I cycled to Ararat in Whitchurch yesterday, for the Central Ministers’ Fellowship – a gathering a Baptist Ministers from Cardiff and the valleys which meets roughly six-weekly. I don’t mean the meetings are rough – they’re usually quite peaceful!
So a 20-mile round cycling trip is a new record for me in my married life. I used to do those kind of trips regularly (and a lot longer) when I was a student, but I was less than half as old then as I am now!
The meeting was good, and it is always encouraging to be in that kind of group. I stopped to eat my packed lunch in a park in Whitchurch, and read some more of the book I am currently on, which is called Divine Intention – How God’s Work in the Early Church Empowers us Today, by Larry Shallenberger. No prizes for guessing the nationality of the author!
I’m really enjoying this book – in each chapter the author takes an episode from the Book of Acts, then writes a short piece of fiction to go with it, about three friends meeting up, then describes something of church life and about the Holy Spirit. There is an extremely good chapter on the question of suffering, which includes a very helpful section about free-will, “the loaded gun that fatally wounded humanity.”
The chapter I read in the park at Whitchurch was called Love without partitions, concerning Peter’s visit to Cornelius, and the question of breaking down fences of race, culture, etc. The author pointed out something that is obvious, but still really struck me, which is that Peter and Cornelius weren’t looking to connect, and in the normal way of things there would be no way these two men would have met.
“We need to realise that God is and intensely social Being. He is constantly working to bring the lost and the least to the feast at his table. He is perpetually connecting his followers with those who need to experience his love. He orchestrated the party between Peter and Cornelius’s family.”
He continues by saying that we should be asking the Holy Spirit regular questions, such as: “Now what?”, Where do I go from here?” and “Where’s the party?”

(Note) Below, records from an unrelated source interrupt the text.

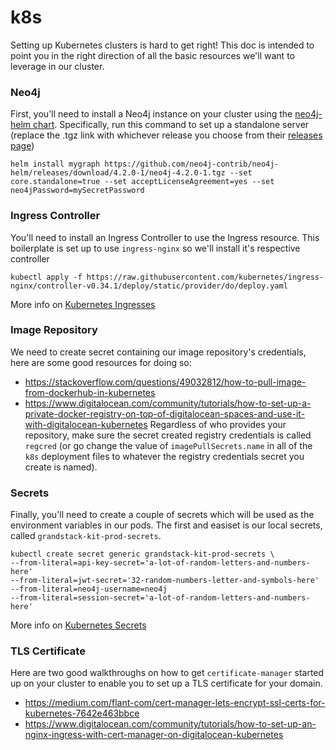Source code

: # k8s
Setting up Kubernetes clusters is hard to get right! This doc is intended to point you in the right direction of all the basic resources we'll want to leverage in our cluster.

### Neo4j
First, you'll need to install a Neo4j instance on your cluster using the [neo4j-helm chart](https://github.com/neo4j-contrib/neo4j-helm). Specifically, run this command to set up a standalone server (replace the .tgz link with whichever release you choose from their [releases page](https://github.com/neo4j-contrib/neo4j-helm/releases))
```
helm install mygraph https://github.com/neo4j-contrib/neo4j-helm/releases/download/4.2.0-1/neo4j-4.2.0-1.tgz --set core.standalone=true --set acceptLicenseAgreement=yes --set neo4jPassword=mySecretPassword
```

### Ingress Controller
You'll need to install an Ingress Controller to use the Ingress resource. This boilerplate is set up to use `ingress-nginx` so we'll install it's respective controller
```
kubectl apply -f https://raw.githubusercontent.com/kubernetes/ingress-nginx/controller-v0.34.1/deploy/static/provider/do/deploy.yaml
```
More info on [Kubernetes Ingresses](https://kubernetes.io/docs/concepts/services-networking/ingress/)

### Image Repository
We need to create secret containing our image repository's credentials, here are some good resources for doing so:
- https://stackoverflow.com/questions/49032812/how-to-pull-image-from-dockerhub-in-kubernetes
- https://www.digitalocean.com/community/tutorials/how-to-set-up-a-private-docker-registry-on-top-of-digitalocean-spaces-and-use-it-with-digitalocean-kubernetes
Regardless of who provides your repository, make sure the secret created registry credentials is called `regcred` (or go change the value of `imagePullSecrets.name` in all of the `k8s` deployment files to whatever the registry credentials secret you create is named).

### Secrets
Finally, you'll need to create a couple of secrets which will be used as the environment variables in our pods.
The first and easiset is our local secrets, called `grandstack-kit-prod-secrets`.
```
kubectl create secret generic grandstack-kit-prod-secrets \
--from-literal=api-key-secret='a-lot-of-random-letters-and-numbers-here'
--from-literal=jwt-secret='32-random-numbers-letter-and-symbols-here'
--from-literal=neo4j-username=neo4j
--from-literal=session-secret='a-lot-of-random-letters-and-numbers-here'
```
More info on [Kubernetes Secrets](https://kubernetes.io/docs/concepts/configuration/secret/)

### TLS Certificate
Here are two good walkthroughs on how to get `certificate-manager` started up on your cluster to enable you to set up a TLS certificate for your domain.
- https://medium.com/flant-com/cert-manager-lets-encrypt-ssl-certs-for-kubernetes-7642e463bbce
- https://www.digitalocean.com/community/tutorials/how-to-set-up-an-nginx-ingress-with-cert-manager-on-digitalocean-kubernetes
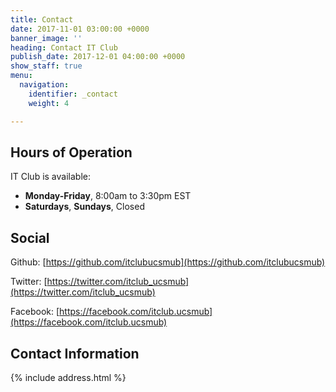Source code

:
 ```yaml
---
title: Contact
date: 2017-11-01 03:00:00 +0000
banner_image: ''
heading: Contact IT Club
publish_date: 2017-12-01 04:00:00 +0000
show_staff: true
menu:
  navigation:
    identifier: _contact
    weight: 4

---
```

## Hours of Operation

IT Club is available:

* **Monday-Friday**, 8:00am to 3:30pm EST
* **Saturdays**, **Sundays**, Closed

## Social

Github: [https://github.com/itclubucsmub](https://github.com/itclubucsmub)

Twitter: [https://twitter.com/itclub_ucsmub](https://twitter.com/itclub_ucsmub)

Facebook: [https://facebook.com/itclub.ucsmub](https://facebook.com/itclub.ucsmub)

## Contact Information

{% include address.html %}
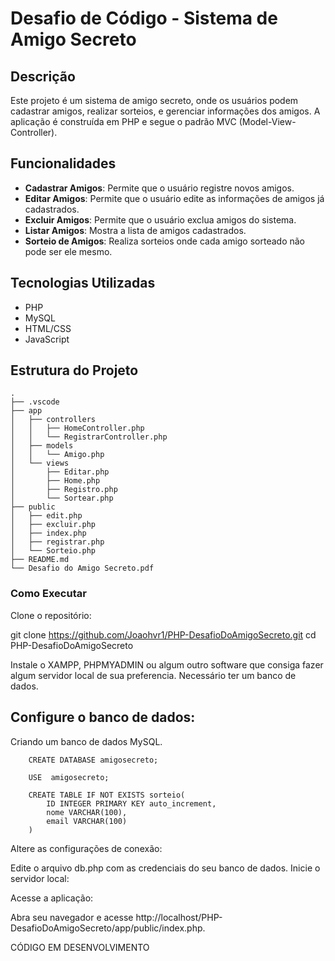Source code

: # Desafio de Código - Sistema de Amigo Secreto

## Descrição

Este projeto é um sistema de amigo secreto, onde os usuários podem cadastrar amigos, realizar sorteios, e gerenciar informações dos amigos. A aplicação é construída em PHP e segue o padrão MVC (Model-View-Controller).

## Funcionalidades

- **Cadastrar Amigos**: Permite que o usuário registre novos amigos.
- **Editar Amigos**: Permite que o usuário edite as informações de amigos já cadastrados.
- **Excluir Amigos**: Permite que o usuário exclua amigos do sistema.
- **Listar Amigos**: Mostra a lista de amigos cadastrados.
- **Sorteio de Amigos**: Realiza sorteios onde cada amigo sorteado não pode ser ele mesmo.

## Tecnologias Utilizadas

- PHP
- MySQL
- HTML/CSS
- JavaScript

## Estrutura do Projeto

```plaintext
.
├── .vscode
├── app
│   ├── controllers
│   │   ├── HomeController.php
│   │   └── RegistrarController.php
│   ├── models
│   │   └── Amigo.php
│   └── views
│       ├── Editar.php
│       ├── Home.php
│       ├── Registro.php
│       └── Sortear.php
├── public
│   ├── edit.php
│   ├── excluir.php
│   ├── index.php
│   ├── registrar.php
│   └── Sorteio.php
├── README.md
└── Desafio do Amigo Secreto.pdf
```
### Como Executar
Clone o repositório:

  git clone https://github.com/Joaohvr1/PHP-DesafioDoAmigoSecreto.git
  cd PHP-DesafioDoAmigoSecreto

  Instale o XAMPP, PHPMYADMIN ou algum outro software que consiga fazer algum servidor local de sua preferencia.
  Necessário ter um banco de dados.
  
## Configure o banco de dados:

Criando um banco de dados MySQL.

```plaintext 
    CREATE DATABASE amigosecreto;
    
    USE  amigosecreto;
    
    CREATE TABLE IF NOT EXISTS sorteio(
    	ID INTEGER PRIMARY KEY auto_increment,
        nome VARCHAR(100),
        email VARCHAR(100)
    )
```
Altere as configurações de conexão:

Edite o arquivo db.php com as credenciais do seu banco de dados.
Inicie o servidor local:

Acesse a aplicação:


Abra seu navegador e acesse http://localhost/PHP-DesafioDoAmigoSecreto/app/public/index.php.


CÓDIGO EM DESENVOLVIMENTO
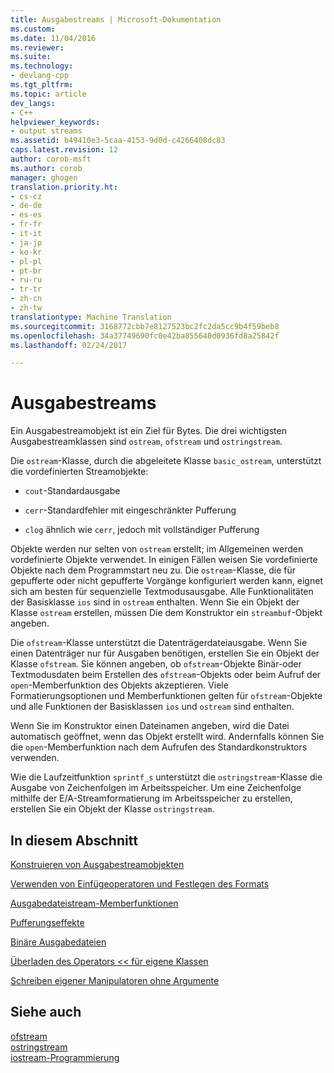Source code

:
 ```yaml
---
title: Ausgabestreams | Microsoft-Dokumentation
ms.custom: 
ms.date: 11/04/2016
ms.reviewer: 
ms.suite: 
ms.technology:
- devlang-cpp
ms.tgt_pltfrm: 
ms.topic: article
dev_langs:
- C++
helpviewer_keywords:
- output streams
ms.assetid: b49410e3-5caa-4153-9d0d-c4266408dc83
caps.latest.revision: 12
author: corob-msft
ms.author: corob
manager: ghogen
translation.priority.ht:
- cs-cz
- de-de
- es-es
- fr-fr
- it-it
- ja-jp
- ko-kr
- pl-pl
- pt-br
- ru-ru
- tr-tr
- zh-cn
- zh-tw
translationtype: Machine Translation
ms.sourcegitcommit: 3168772cbb7e8127523bc2fc2da5cc9b4f59beb8
ms.openlocfilehash: 34a37749690fc0e42ba855640d0936fd8a25842f
ms.lasthandoff: 02/24/2017

---
```

# <a name="output-streams"></a>Ausgabestreams
Ein Ausgabestreamobjekt ist ein Ziel für Bytes. Die drei wichtigsten Ausgabestreamklassen sind `ostream`, `ofstream` und `ostringstream`.  
  
 Die `ostream`-Klasse, durch die abgeleitete Klasse `basic_ostream`, unterstützt die vordefinierten Streamobjekte:  
  
-   `cout`-Standardausgabe  
  
-   `cerr`-Standardfehler mit eingeschränkter Pufferung  
  
-   `clog` ähnlich wie `cerr`, jedoch mit vollständiger Pufferung  
  
 Objekte werden nur selten von `ostream` erstellt; im Allgemeinen werden vordefinierte Objekte verwendet. In einigen Fällen weisen Sie vordefinierte Objekte nach dem Programmstart neu zu. Die `ostream`-Klasse, die für gepufferte oder nicht gepufferte Vorgänge konfiguriert werden kann, eignet sich am besten für sequenzielle Textmodusausgabe. Alle Funktionalitäten der Basisklasse `ios` sind in `ostream` enthalten. Wenn Sie ein Objekt der Klasse `ostream` erstellen, müssen Die dem Konstruktor ein `streambuf`-Objekt angeben.  
  
 Die `ofstream`-Klasse unterstützt die Datenträgerdateiausgabe. Wenn Sie einen Datenträger nur für Ausgaben benötigen, erstellen Sie ein Objekt der Klasse `ofstream`. Sie können angeben, ob `ofstream`-Objekte Binär-oder Textmodusdaten beim Erstellen des `ofstream`-Objekts oder beim Aufruf der `open`-Memberfunktion des Objekts akzeptieren. Viele Formatierungsoptionen und Memberfunktionen gelten für `ofstream`-Objekte und alle Funktionen der Basisklassen `ios` und `ostream` sind enthalten.  
  
 Wenn Sie im Konstruktor einen Dateinamen angeben, wird die Datei automatisch geöffnet, wenn das Objekt erstellt wird. Andernfalls können Sie die `open`-Memberfunktion nach dem Aufrufen des Standardkonstruktors verwenden.  
  
 Wie die Laufzeitfunktion `sprintf_s` unterstützt die `ostringstream`-Klasse die Ausgabe von Zeichenfolgen im Arbeitsspeicher. Um eine Zeichenfolge mithilfe der E/A-Streamformatierung im Arbeitsspeicher zu erstellen, erstellen Sie ein Objekt der Klasse `ostringstream`.  
  
## <a name="in-this-section"></a>In diesem Abschnitt  
 [Konstruieren von Ausgabestreamobjekten](../standard-library/constructing-output-stream-objects.md)  
  
 [Verwenden von Einfügeoperatoren und Festlegen des Formats](../standard-library/using-insertion-operators-and-controlling-format.md)  
  
 [Ausgabedateistream-Memberfunktionen](../standard-library/output-file-stream-member-functions.md)  
  
 [Pufferungseffekte](../standard-library/effects-of-buffering.md)  
  
 [Binäre Ausgabedateien](../standard-library/binary-output-files.md)  
  
 [Überladen des Operators << für eigene Klassen](../standard-library/overloading-the-output-operator-for-your-own-classes.md)  
  
 [Schreiben eigener Manipulatoren ohne Argumente](../standard-library/writing-your-own-manipulators-without-arguments.md)  
  
## <a name="see-also"></a>Siehe auch 
 [ofstream](../standard-library/basic-ofstream-class.md)   
 [ostringstream](../standard-library/basic-ostringstream-class.md)   
 [iostream-Programmierung](../standard-library/iostream-programming.md)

On the way home I met someone on Aber Cycleway, not far from Bethel who stopped me and wanted to talk at some length. And I had one of those moments where you think something, and God comes right back with a response and it’s suddenness makes you gasp (or maybe laugh). The thought I had was ‘I’m not supposed to be doing this kind of ministering while I’m on sabbatical’, and the answer from God struck me instantaneously and with some force: “Didn’t you just ask me ‘Where’s the party?’!!!”